We have compiled a list of what we think is the best walks around Midlothian. If you enjoy family friendly walks that are surrounded by history and beautiful woodlands then you are sure to enjoy our guide.
It is our opinion that the best walks in Midlothian are Roslin Glen, The Pentland Hills, Dalkeith Country Park, Crichton Castle and Vogrie Country Park.
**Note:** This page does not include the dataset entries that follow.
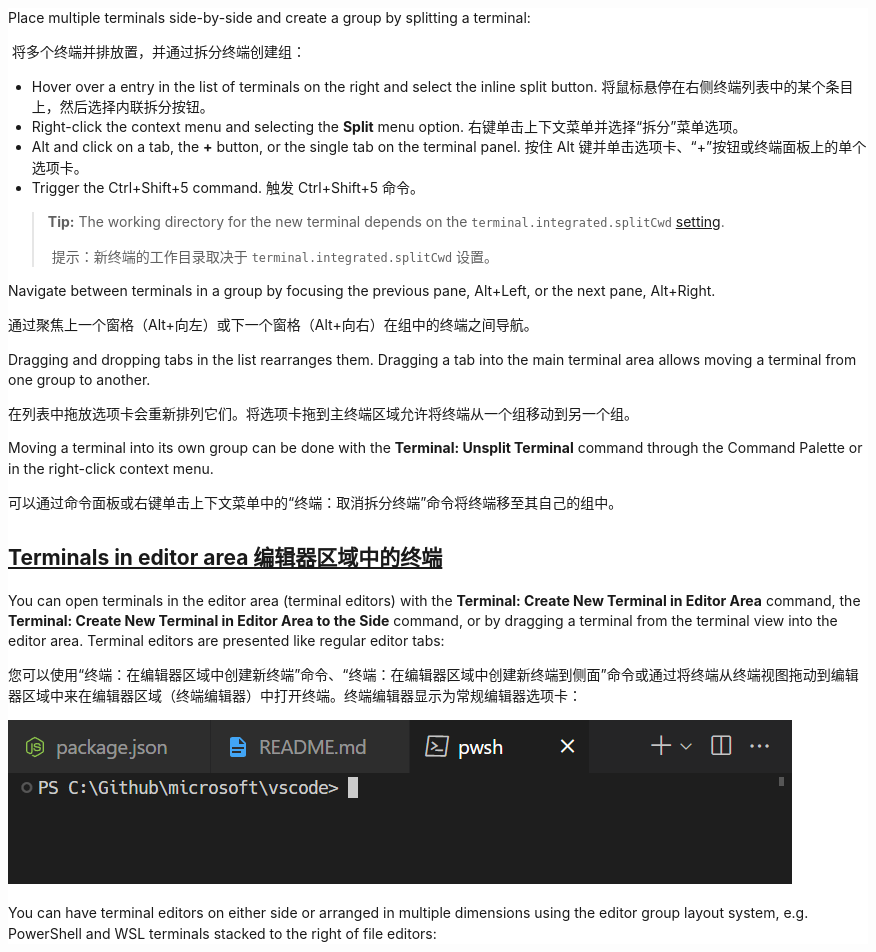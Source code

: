 Place multiple terminals side-by-side and create a group by splitting a terminal:

​​	将多个终端并排放置，并通过拆分终端创建组：

- Hover over a entry in the list of terminals on the right and select the inline split button.
  将鼠标悬停在右侧终端列表中的某个条目上，然后选择内联拆分按钮。
- Right-click the context menu and selecting the **Split** menu option.
  右键单击上下文菜单并选择“拆分”菜单选项。
- Alt and click on a tab, the **+** button, or the single tab on the terminal panel.
  按住 Alt 键并单击选项卡、“+”按钮或终端面板上的单个选项卡。
- Trigger the Ctrl+Shift+5 command.
  触发 Ctrl+Shift+5 命令。

> **Tip:** The working directory for the new terminal depends on the `terminal.integrated.splitCwd` [setting](https://code.visualstudio.com/docs/getstarted/settings).
>
> ​​	提示：新终端的工作目录取决于 `terminal.integrated.splitCwd` 设置。

Navigate between terminals in a group by focusing the previous pane, Alt+Left, or the next pane, Alt+Right.

​​	通过聚焦上一个窗格（Alt+向左）或下一个窗格（Alt+向右）在组中的终端之间导航。

Dragging and dropping tabs in the list rearranges them. Dragging a tab into the main terminal area allows moving a terminal from one group to another.

​​	在列表中拖放选项卡会重新排列它们。将选项卡拖到主终端区域允许将终端从一个组移动到另一个组。

Moving a terminal into its own group can be done with the **Terminal: Unsplit Terminal** command through the Command Palette or in the right-click context menu.

​​	可以通过命令面板或右键单击上下文菜单中的“终端：取消拆分终端”命令将终端移至其自己的组中。

## [Terminals in editor area 编辑器区域中的终端](https://code.visualstudio.com/docs/terminal/basics#_terminals-in-editor-area)

You can open terminals in the editor area (terminal editors) with the **Terminal: Create New Terminal in Editor Area** command, the **Terminal: Create New Terminal in Editor Area to the Side** command, or by dragging a terminal from the terminal view into the editor area. Terminal editors are presented like regular editor tabs:

​​	您可以使用“终端：在编辑器区域中创建新终端”命令、“终端：在编辑器区域中创建新终端到侧面”命令或通过将终端从终端视图拖动到编辑器区域中来在编辑器区域（终端编辑器）中打开终端。终端编辑器显示为常规编辑器选项卡：

![Terminal editors are presented like regular text file tabs](./TerminalBasics_img/terminal-editor.png)

You can have terminal editors on either side or arranged in multiple dimensions using the editor group layout system, e.g. PowerShell and WSL terminals stacked to the right of file editors:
These areas are the best places in Midlothian to walk through as they are steeped in history and have amazing scenary.
Roslin Glen is Situated between Dalkeith and Penicuik, its a great route for walking your dog and there is some amazing history throughout the walk aswell.
Some of the things to see whilst on a walk here include Rosslyn Chapel, Roslin Castle, Wallace’s Cave, Hawthornden Castle, Roslin Gunpowder Mill.
Also Sir Walter Scott’s poem ‘Rosabelle‘ makes reference to Roslin.
Postcode – EH25 9PX
Free car parking
Rosslyn Chapel was built in the 15th century
Rosslyn Chapel attracts visitors from all over the world, back in 2017 a record breaking 181,000 paying visitors attended Rosslyn Chapel.
The chapel became very famous after Dan Brown’s book ‘The Da Vinci Code’. The book looks into the symbolism within the chapel and claims that the holy grail could be buried underneath it.
Experts have many differing and intriguing interpretations of what all the carvings and sybolism within the chapel means.
Why not visit the chapel yourself and form your own opinion?
If you are visiting with your dog unfortunately you will not be allowed inside.
However Rosslyn Chapel is worth seeing from the outside aswell even if your just passing by.
Roslin Castle was built in the 14th century, the location of the castle is intriguing as it was built near the area where the ‘Battle of Roslin’ took place.
The Battle of Roslin:
The Battle of Roslin took place on the 24th of February 1303 and the battle was a great victory for the scots army.
The battle is often overlooked but its historical significance shouldn’t be as it helped the scottish army gain momentum in its wars with the english.
This victory also led to the the Battle of Bannockburn and ultimately Scotland gaining its independence.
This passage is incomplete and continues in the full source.